Add Electron Transport

[melekderman]

✅ (uploaded/inserted (almost) as is; I will check these later to make them compatible with the new data refactoring)
✅ The file element.py to object_/
✅ Electron-related items in reaction.py to object_/reaction.py (append or insert, not overwrite the entire file)
✅ The folder physics/electron/ to transport/physics/
👩🏻‍💻 Electron-related items in material.py to object_/material.py (append or insert, not overwrite the entire file)

[jpmorgan98]

Hey Melek!
I just pushed in some stuff to past the tests Fetch the new status and run the lintier and you should be good.

[ilhamv]

Thanks, Melek!

As we planned, you can go ahead and drop the remaining items (material.py, etc). Don't worry about the failing tests. They are supposed to fail, and then from there, we collaboratively fix and organize them here.
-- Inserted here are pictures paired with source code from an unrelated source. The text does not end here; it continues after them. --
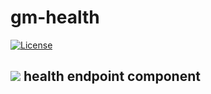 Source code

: # gm-health
[![License](https://img.shields.io/:license-MIT-green.svg)](https://opensource.org/licenses/MIT)
## ![](https://img.shields.io/:GO-machinery-red.svg) health endpoint component


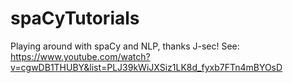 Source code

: # spaCyTutorials
Playing around with spaCy and NLP, thanks J-sec!
See: https://www.youtube.com/watch?v=cgwDB1THUBY&list=PLJ39kWiJXSiz1LK8d_fyxb7FTn4mBYOsD
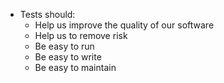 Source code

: - Tests should:
  - Help us improve the quality of our software
  - Help us to remove risk
  - Be easy to run
  - Be easy to write
  - Be easy to maintain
Some comments on some edits I made in my recent commits:

• I see that you are already aware of the type-hinting stuff needed for Numba mode and code factory. 👍🏽
• Note that now we have DistributionBase and DataBase, described in object_/distribution.py and object_/data.py, respectively. (See the changes in reaction.py)
• Note that I added the Element class and elements list in the simulation object description in object_/simulation.py. This is needed to get the new object discoverable by the code factory and simulation.

[ilhamv]

@melekderman - Can you please move the ISOTOPIC_ABUNDANCE data to object_/util.py?
Thanks!

[melekderman]

@ilhamv

Thank you so much for your review! I refactored the reactions.py, element.py, and physics/electron/native.py. I also moved the ISOTOPIC_ABUNDANCE data to object_/util.py, as you suggested. Your feedback would be greatly appreciated. 🙂 The remaining work is to insert material.py functions and to add the EDEP tally and related functions.

[ilhamv]

Looking good, @melekderman!

Can you also drop some examples in MCDC/examples.
For now, I'll go and make some adjustments to MCDC/mcdc/transport/physics/electron.

[ilhamv]

About ELECTRON_CUTOFF_ENERGY used in collision() in mcdc/transport/physics/electron/native.py.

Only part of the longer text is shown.